= About this task =
Those lines of the records that contain "Vulnerability" are to be located and copied.

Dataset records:

+ + + + + + +

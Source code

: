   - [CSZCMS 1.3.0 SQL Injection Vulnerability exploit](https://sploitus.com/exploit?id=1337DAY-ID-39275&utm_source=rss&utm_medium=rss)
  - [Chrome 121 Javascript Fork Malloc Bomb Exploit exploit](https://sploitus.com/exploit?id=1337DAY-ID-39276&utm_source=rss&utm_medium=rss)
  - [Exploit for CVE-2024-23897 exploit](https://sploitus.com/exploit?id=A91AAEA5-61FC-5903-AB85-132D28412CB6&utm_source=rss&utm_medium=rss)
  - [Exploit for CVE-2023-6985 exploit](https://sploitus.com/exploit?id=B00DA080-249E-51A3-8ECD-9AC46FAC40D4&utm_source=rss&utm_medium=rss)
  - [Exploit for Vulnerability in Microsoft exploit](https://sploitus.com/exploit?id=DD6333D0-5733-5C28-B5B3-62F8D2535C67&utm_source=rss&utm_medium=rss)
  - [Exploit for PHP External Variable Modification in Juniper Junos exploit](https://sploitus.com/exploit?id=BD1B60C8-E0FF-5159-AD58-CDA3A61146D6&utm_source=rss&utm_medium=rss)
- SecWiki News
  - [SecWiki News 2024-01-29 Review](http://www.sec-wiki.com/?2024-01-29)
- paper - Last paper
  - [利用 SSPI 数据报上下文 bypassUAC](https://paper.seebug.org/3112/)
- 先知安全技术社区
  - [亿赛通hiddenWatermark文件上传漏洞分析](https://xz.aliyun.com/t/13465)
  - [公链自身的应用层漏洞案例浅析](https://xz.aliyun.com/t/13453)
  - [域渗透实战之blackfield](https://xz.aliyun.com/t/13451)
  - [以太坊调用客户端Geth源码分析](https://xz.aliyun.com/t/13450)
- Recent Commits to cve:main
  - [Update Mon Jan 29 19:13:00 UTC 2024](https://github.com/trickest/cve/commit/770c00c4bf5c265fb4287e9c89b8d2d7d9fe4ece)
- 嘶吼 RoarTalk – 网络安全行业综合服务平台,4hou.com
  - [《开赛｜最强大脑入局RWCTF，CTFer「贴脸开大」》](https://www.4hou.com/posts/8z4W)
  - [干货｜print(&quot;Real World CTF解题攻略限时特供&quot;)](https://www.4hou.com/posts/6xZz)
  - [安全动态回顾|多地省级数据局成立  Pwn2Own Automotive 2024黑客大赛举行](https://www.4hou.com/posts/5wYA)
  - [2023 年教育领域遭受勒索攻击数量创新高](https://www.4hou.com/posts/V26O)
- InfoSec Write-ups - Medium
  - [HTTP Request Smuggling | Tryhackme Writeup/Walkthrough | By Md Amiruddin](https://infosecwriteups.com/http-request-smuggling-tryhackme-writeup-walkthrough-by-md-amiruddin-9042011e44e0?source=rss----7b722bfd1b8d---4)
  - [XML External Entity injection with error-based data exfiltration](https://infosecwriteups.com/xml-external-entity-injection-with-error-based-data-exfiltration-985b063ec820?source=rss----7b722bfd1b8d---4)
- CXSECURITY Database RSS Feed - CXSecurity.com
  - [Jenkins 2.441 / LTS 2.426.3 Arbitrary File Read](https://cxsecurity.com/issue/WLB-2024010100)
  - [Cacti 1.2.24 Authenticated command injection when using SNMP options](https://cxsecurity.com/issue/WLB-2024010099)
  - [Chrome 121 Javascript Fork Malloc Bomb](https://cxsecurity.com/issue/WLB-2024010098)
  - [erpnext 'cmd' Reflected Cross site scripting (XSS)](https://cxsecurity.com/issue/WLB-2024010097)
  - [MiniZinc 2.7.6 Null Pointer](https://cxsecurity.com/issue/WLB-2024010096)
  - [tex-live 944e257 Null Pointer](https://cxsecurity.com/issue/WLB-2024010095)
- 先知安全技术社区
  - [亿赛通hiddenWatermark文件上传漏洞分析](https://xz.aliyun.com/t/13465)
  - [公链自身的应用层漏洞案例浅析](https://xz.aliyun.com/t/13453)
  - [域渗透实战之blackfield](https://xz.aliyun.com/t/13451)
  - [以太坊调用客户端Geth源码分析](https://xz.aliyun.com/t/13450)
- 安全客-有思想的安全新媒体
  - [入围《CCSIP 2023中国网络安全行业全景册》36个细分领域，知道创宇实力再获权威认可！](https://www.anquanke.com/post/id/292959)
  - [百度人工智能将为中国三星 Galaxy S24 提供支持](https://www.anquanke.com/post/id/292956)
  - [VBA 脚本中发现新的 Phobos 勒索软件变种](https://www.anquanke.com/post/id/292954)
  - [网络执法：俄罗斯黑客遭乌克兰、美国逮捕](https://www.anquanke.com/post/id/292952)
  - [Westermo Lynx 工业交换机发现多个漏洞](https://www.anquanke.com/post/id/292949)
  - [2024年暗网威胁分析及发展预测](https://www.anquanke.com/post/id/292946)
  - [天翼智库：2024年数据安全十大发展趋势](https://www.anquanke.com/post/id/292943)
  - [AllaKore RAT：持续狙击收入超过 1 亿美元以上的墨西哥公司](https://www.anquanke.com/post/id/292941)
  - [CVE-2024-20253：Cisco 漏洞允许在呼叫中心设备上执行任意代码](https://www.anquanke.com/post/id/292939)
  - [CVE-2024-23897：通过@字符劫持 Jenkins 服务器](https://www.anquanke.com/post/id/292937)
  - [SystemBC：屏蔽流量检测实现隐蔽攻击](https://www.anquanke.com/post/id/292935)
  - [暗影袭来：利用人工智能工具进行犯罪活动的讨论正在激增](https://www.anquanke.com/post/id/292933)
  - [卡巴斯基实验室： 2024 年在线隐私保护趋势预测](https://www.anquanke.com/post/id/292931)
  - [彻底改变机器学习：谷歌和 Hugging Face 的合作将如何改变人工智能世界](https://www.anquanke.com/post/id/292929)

+ + + + + + +

= Result of this exercise =
:   - [CSZCMS 1.3.0 SQL Injection Vulnerability exploit](https://sploitus.com/exploit?id=1337DAY-ID-39275&utm_source=rss&utm_medium=rss)
  - [Exploit for Vulnerability in Microsoft exploit](https://sploitus.com/exploit?id=DD6333D0-5733-5C28-B5B3-62F8D2535C67&utm_source=rss&utm_medium=rss)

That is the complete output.